3.2. Reclassification, Reorganization and Consolidation. In case of any reclassification, merger, capital reorganization or change in the capital stock of the Company (other than as a result of a subdivision, combination or stock dividend provided for in Section 3.1 above), then, as a condition of such reclassification, merger, reorganization or change, lawful provision shall be made, and duly executed documents evidencing the same from the Company or its successor shall be delivered to the Holder, so that the Holder shall have the right at any time prior to the expiration of this Warrant to purchase, at a total price equal to that payable upon the exercise of this Warrant, the kind and amount of shares of stock and other securities or property receivable in connection with such reclassification, merger, reorganization or change by a holder of the same number and type of securities as were purchasable as Warrant Stock by the Holder immediately prior to such reclassification, merger, reorganization or change. In any such case appropriate provisions shall be made with respect to the rights and interest of the Holder so that the provisions hereof shall thereafter be applicable with respect to any shares of stock or other securities or property deliverable upon exercise hereof, and appropriate adjustments shall be made to the Purchase Price per Warrant Share payable hereunder, provided the aggregate Purchase Price shall remain the same.

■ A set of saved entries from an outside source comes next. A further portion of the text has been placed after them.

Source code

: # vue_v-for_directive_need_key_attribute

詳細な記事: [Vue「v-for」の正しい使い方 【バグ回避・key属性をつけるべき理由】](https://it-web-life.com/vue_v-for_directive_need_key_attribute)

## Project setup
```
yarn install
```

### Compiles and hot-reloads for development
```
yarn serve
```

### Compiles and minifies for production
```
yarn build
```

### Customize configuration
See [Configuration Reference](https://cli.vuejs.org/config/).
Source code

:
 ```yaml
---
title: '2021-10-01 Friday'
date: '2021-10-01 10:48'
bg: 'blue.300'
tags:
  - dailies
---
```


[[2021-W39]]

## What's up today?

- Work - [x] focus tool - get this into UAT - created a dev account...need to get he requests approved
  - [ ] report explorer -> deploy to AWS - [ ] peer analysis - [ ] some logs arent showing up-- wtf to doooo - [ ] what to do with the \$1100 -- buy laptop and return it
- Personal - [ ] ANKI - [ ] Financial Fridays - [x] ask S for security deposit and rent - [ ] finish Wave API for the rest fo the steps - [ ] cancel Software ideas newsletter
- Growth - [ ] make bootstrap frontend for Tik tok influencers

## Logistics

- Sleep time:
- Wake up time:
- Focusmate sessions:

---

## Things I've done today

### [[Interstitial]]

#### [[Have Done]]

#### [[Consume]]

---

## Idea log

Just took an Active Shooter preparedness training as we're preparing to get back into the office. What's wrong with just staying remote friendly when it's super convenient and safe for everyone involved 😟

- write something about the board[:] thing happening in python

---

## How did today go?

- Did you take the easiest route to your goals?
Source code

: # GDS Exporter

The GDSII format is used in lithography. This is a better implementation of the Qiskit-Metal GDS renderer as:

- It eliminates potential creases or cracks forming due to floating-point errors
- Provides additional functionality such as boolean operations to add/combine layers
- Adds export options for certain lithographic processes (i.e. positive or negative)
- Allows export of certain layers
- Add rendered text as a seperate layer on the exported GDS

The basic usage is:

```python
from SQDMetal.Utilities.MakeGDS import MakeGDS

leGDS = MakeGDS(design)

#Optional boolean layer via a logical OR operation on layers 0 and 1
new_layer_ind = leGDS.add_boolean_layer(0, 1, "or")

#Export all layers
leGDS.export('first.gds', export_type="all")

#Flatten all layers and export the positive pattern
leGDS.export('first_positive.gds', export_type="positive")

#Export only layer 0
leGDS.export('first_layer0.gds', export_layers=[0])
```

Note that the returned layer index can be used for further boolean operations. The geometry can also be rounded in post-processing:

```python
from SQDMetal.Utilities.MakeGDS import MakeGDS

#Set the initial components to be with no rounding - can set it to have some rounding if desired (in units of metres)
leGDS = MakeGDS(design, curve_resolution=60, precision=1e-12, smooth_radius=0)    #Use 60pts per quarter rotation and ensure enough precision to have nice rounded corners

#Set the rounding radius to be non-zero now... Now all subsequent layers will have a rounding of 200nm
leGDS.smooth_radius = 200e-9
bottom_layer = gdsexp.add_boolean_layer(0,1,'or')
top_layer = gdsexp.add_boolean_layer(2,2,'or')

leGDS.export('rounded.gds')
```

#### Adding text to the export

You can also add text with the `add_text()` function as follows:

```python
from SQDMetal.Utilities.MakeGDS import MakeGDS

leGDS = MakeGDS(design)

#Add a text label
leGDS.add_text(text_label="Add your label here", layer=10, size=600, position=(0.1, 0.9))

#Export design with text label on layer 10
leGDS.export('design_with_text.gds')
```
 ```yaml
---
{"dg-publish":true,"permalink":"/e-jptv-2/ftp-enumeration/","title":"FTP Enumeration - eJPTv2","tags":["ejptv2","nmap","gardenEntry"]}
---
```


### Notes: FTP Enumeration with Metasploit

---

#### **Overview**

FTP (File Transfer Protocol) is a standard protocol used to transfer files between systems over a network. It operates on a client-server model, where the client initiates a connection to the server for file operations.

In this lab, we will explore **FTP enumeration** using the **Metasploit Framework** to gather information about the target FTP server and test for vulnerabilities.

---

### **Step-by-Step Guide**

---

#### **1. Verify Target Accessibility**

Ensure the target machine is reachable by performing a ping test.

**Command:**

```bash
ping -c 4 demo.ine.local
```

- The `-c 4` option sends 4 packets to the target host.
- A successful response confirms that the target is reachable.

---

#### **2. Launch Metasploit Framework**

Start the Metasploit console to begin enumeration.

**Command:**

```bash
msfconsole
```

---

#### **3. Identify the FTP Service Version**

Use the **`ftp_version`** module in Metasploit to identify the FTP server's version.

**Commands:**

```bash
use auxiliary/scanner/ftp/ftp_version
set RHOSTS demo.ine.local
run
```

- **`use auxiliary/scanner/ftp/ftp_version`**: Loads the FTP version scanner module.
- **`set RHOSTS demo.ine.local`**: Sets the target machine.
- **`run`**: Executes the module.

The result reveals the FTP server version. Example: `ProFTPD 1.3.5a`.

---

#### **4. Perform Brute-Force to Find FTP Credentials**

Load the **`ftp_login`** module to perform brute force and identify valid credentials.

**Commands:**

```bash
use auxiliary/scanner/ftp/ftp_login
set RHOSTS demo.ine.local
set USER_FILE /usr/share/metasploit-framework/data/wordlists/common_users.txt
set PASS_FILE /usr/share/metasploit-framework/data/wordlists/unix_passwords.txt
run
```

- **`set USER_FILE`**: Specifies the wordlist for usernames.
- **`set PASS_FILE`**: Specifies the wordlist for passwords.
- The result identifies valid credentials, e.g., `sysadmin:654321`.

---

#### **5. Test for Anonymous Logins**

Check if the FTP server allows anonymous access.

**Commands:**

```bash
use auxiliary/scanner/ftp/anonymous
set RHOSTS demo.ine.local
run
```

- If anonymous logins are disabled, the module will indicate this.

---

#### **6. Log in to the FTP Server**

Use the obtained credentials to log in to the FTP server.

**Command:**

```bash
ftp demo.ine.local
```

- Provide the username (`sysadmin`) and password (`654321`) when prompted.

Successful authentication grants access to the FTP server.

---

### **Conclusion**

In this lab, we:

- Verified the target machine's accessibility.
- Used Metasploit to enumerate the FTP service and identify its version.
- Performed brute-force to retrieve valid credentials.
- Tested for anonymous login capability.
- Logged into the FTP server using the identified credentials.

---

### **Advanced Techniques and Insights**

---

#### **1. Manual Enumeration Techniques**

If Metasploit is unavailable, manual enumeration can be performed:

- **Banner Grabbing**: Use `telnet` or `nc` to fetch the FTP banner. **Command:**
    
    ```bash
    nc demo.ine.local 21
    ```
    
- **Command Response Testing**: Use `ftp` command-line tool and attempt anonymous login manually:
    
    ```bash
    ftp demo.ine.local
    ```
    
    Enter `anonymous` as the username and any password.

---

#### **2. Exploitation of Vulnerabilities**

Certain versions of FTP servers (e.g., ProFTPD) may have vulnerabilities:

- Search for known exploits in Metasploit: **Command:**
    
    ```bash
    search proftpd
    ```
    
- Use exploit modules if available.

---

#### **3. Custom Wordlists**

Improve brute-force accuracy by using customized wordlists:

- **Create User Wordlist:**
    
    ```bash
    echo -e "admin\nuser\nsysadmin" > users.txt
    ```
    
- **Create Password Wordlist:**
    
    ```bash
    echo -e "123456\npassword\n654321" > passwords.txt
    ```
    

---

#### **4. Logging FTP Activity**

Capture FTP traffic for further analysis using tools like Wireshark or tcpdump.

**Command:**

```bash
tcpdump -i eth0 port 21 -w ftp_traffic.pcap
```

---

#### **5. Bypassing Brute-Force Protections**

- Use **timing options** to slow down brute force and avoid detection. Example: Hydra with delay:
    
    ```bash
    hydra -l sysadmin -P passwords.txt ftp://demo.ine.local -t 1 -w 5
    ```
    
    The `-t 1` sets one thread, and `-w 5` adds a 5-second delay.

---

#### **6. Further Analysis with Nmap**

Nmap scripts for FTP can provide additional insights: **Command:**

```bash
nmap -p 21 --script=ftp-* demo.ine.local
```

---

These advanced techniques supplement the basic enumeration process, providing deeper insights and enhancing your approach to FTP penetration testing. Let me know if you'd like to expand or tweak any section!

3.3. Certificate of Adjustment. When any adjustment is required to be made in the Purchase Price, the Company shall promptly mail to the Holder a certificate setting forth the Purchase Price after such adjustment and setting forth a brief statement of the facts requiring such adjustment. Delivery of such certificate shall be deemed to be a final and binding determination with respect to such adjustment unless challenged by the Holder within ten (10) days of receipt thereof. Such certificate shall also set forth the kind and amount of stock or other securities or property into which this Warrant shall be exercisable following the occurrence of any of the events specified in this Section 3.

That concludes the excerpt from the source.